Published by The Australian Financial Review, Wednesday 15 July

Recent public attention has focused on how a falling iron ore price could damage the already troubled Commonwealth budget. Yet while the budget challenges facing state governments fly below the radar, in time they may prove to be the bigger story. The states need to change if they don’t want the story to end badly.

Their budgets are under serious pressure. State spending in health, education and other areas is growing faster than GDP, and revenues are also threatened by the Commonwealth’s decision in last year’s budget to substantially reduce promised funding to the states for hospitals and schools. The cuts to spending on hospitals alone will leave the states with a $4 billion hole in 2017-18, growing to $11 billion by 2024-25.

The end of the mining boom will also hit state budgets, and not just those that collect mining royalties. Non-mining states shared in the proceeds of the boom via GST redistributions. For every dollar in mining revenues collected by Western Australia during the boom, roughly 90¢ ended up in the pockets of the other states. WA is already in trouble as mining royalties have collapsed, and has, over the past year, written off more than $10 billion in budgeted revenues. In time, the non-mining states will bear most of this pain via smaller GST distributions.
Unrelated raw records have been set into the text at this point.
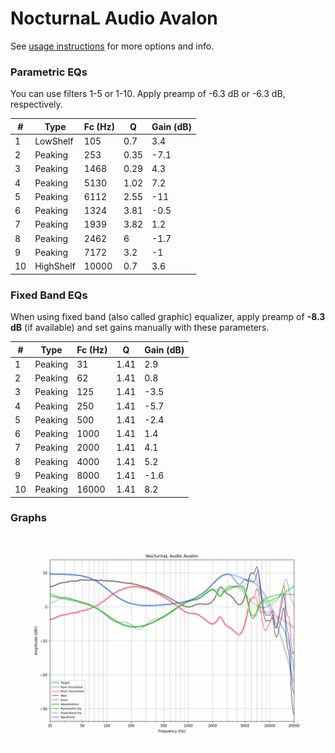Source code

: # NocturnaL Audio Avalon
See [usage instructions](https://github.com/jaakkopasanen/AutoEq#usage) for more options and info.

### Parametric EQs
You can use filters 1-5 or 1-10. Apply preamp of -6.3 dB or -6.3 dB, respectively.

|   # | Type      |   Fc (Hz) |    Q |   Gain (dB) |
|-----|-----------|-----------|------|-------------|
|   1 | LowShelf  |       105 | 0.7  |         3.4 |
|   2 | Peaking   |       253 | 0.35 |        -7.1 |
|   3 | Peaking   |      1468 | 0.29 |         4.3 |
|   4 | Peaking   |      5130 | 1.02 |         7.2 |
|   5 | Peaking   |      6112 | 2.55 |       -11   |
|   6 | Peaking   |      1324 | 3.81 |        -0.5 |
|   7 | Peaking   |      1939 | 3.82 |         1.2 |
|   8 | Peaking   |      2462 | 6    |        -1.7 |
|   9 | Peaking   |      7172 | 3.2  |        -1   |
|  10 | HighShelf |     10000 | 0.7  |         3.6 |

### Fixed Band EQs
When using fixed band (also called graphic) equalizer, apply preamp of **-8.3 dB** (if available) and set gains manually with these parameters.

|   # | Type    |   Fc (Hz) |    Q |   Gain (dB) |
|-----|---------|-----------|------|-------------|
|   1 | Peaking |        31 | 1.41 |         2.9 |
|   2 | Peaking |        62 | 1.41 |         0.8 |
|   3 | Peaking |       125 | 1.41 |        -3.5 |
|   4 | Peaking |       250 | 1.41 |        -5.7 |
|   5 | Peaking |       500 | 1.41 |        -2.4 |
|   6 | Peaking |      1000 | 1.41 |         1.4 |
|   7 | Peaking |      2000 | 1.41 |         4.1 |
|   8 | Peaking |      4000 | 1.41 |         5.2 |
|   9 | Peaking |      8000 | 1.41 |        -1.6 |
|  10 | Peaking |     16000 | 1.41 |         8.2 |

### Graphs
![](./NocturnaL%20Audio%20Avalon.png)
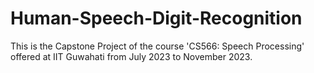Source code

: # Human-Speech-Digit-Recognition
This is the Capstone Project of the course 'CS566: Speech Processing' offered at IIT Guwahati from July 2023 to November 2023.
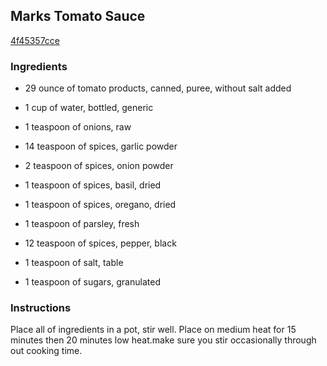 ## Marks Tomato Sauce

[4f45357cce](http://www.food.com/recipe/marks-tomato-sauce-460789)

### Ingredients

 - 29 ounce of tomato products, canned, puree, without salt added

 - 1 cup of water, bottled, generic

 - 1 teaspoon of onions, raw

 - 14 teaspoon of spices, garlic powder

 - 2 teaspoon of spices, onion powder

 - 1 teaspoon of spices, basil, dried

 - 1 teaspoon of spices, oregano, dried

 - 1 teaspoon of parsley, fresh

 - 12 teaspoon of spices, pepper, black

 - 1 teaspoon of salt, table

 - 1 teaspoon of sugars, granulated

### Instructions

Place all of ingredients in a pot, stir well. Place on medium heat for 15 minutes then 20 minutes low heat.make sure you stir occasionally through out cooking time.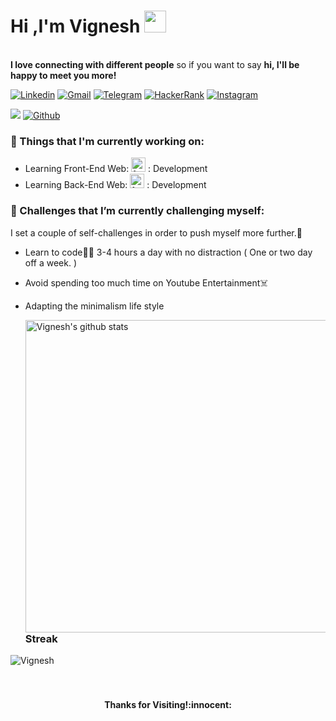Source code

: <!-- Greeting -->
<h1><b>Hi ,I'm Vignesh </b> <img src="https://media.giphy.com/media/hvRJCLFzcasrR4ia7z/giphy.gif" width="35"></h1>

<!--Introduction -->
<br><b>I love connecting with different people</b> so if you want to say <b>hi, I'll be happy to meet you more!</b>

<!-- Your badges -->

[![Linkedin](https://img.shields.io/badge/-Vignesh-blue?style=flat&logo=Linkedin&logoColor=white)](https://www.linkedin.com/in/vignesh-s-98ba35160)
[![Gmail](https://img.shields.io/badge/-Vignesh-c14438?style=flat&logo=Gmail&logoColor=white)](mailto:neshvig898@gmail.com)
[![Telegram](https://img.shields.io/badge/-@Viggy0-blue?style=flat&logo=Telegram&logoColor=white)](https://t.me/Viggy0)
[![HackerRank](https://img.shields.io/badge/-Vignesh-islamicgreen?style=flat&logo=HackerRank&logoColor=black)](https://www.hackerrank.com/h20161341)
[![Instagram](https://img.shields.io/badge/-Vignesh-c13584?style=flat&labelColor=c13584&logo=instagram&logoColor=white)](https://www.instagram.com/00vignesh00)

<!-- Profile View Count and GitStats -->
![](https://komarev.com/ghpvc/?username=vignesho&style=flat)
[![Github](https://img.shields.io/badge/-Vignesh-black?style=flat&labelColor=black&logo=github&logoColor=white)](https://gitstats.me/vignesho)

<!-- Sample Dev class image -->

### 💼  Things that I'm currently working on: 
* Learning Front-End Web: <img width="23" height="23" alt="front end logo" src="https://cdn-icons-png.flaticon.com/512/2721/2721616.png"> : Development
* Learning Back-End Web: <img width="23" height="23" alt="front end logo" src="https://cdn-icons-png.flaticon.com/512/3668/3668474.png"> : Development

### 🌱 Challenges that I’m currently challenging myself:
 I set a couple of self-challenges in order to push myself more further.:running: 

* Learn to code:man_technologist: 3-4 hours a day with no distraction ( One or two day off a week. ) 
* Avoid spending too much time on Youtube Entertainment:skull_and_crossbones:
* Adapting the minimalism life style


  <a href="https://gitstats.me/vignesho">
    <img width="500" height="auto" align="left" alt="Vignesh's github stats" 
         src="https://github-readme-stats.vercel.app/api?username=vignesho&show_icons=true&theme=algolia&count_private=true&include_all_commits=true" /></a>
         
    <h3 align="left">Streak</h3>
<img align="left" src="https://github-readme-streak-stats.herokuapp.com/?user=vignesho&" alt="Vignesh" />
<br><br><br>
<h4 align="center"> Thanks for Visiting!:innocent:</h4>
Finally, GST collections are growing more slowly than GDP, as households spend more of their incomes on GST-exempt items, particularly housing.

Together, these factors spell a huge fiscal challenge for the states. Yet not one recent state budget has provided an insight into how they will respond.

FUTURE GENERATIONS BEAR COST

Hoping for the best is not a strategy: it simply shifts the costs and risk of budget repair onto future generations. States need to take action to repair their budgets. While containing spending will be important, both the politics of budget repair and the sheer size of the future budget gap mean that states are unlikely to restore budgets to balance without also boosting revenues.

Grattan Institute’s new paper, Property Taxes, the second in a series on repairing government budgets, shows how a broad-based property levy could help repair state government revenues without damaging the economy or the most vulnerable in our society.

A levy makes sense for many reasons. The property tax base is large and growing fast. A low-rate, broad based levy calculated from the council rates base could raise about $7 billion a year for state and territory governments. The levy need cost no more than $2 for every $1000 of unimproved land value, or $1 for every $1000 of capital improved property value – a manageable cost to property owners.

Under these scenarios, a homeowner would pay a levy of $772 a year on the median Sydney home, or $560 a year on the median Melbourne home, and lower average rates in other cities and the regions. People with low incomes and no wealth would pay nothing. Low-income retirees with high-value houses could defer paying the levy until their house is sold.

A levy would raise somewhat more per person in NSW, Victoria, and WA, where property values are higher, but GST redistributions would lead to similar outcomes in all states.

Property taxes inefficient

Property taxes – which are levied on the value of property holdings – are the most efficient taxes the states can impose. If they are designed well and applied broadly, they don’t hurt incentives to work, save and invest.

Unlike capital, property is immobile – it cannot shift offshore to avoid higher taxes. Concerns about the risks of multinational tax avoidance, the increasing mobility of global capital, and the increasing value of residential property relative to incomes, should make property taxes a priority in any tax reform.

A broad-based property levy might also provide a path to longer-term reform of taxation on property, by funding the reduction and eventual abolition of state stamp duties for property – which are among the most inefficient and inequitable state taxes. Shifting from stamp duty to a broad-based property levy would provide a more stable tax base for states, spread the tax burden more fairly, and add up to $9 billion a year to GDP.

Calls and even attempts to reform property taxes are not new. Property taxes are often unpopular precisely because they are highly visible and hard to avoid. Yet they are also efficient and fair, and could be the best way for state governments to produce sustainable budgets that are based on efficiency and fairness, not on hope.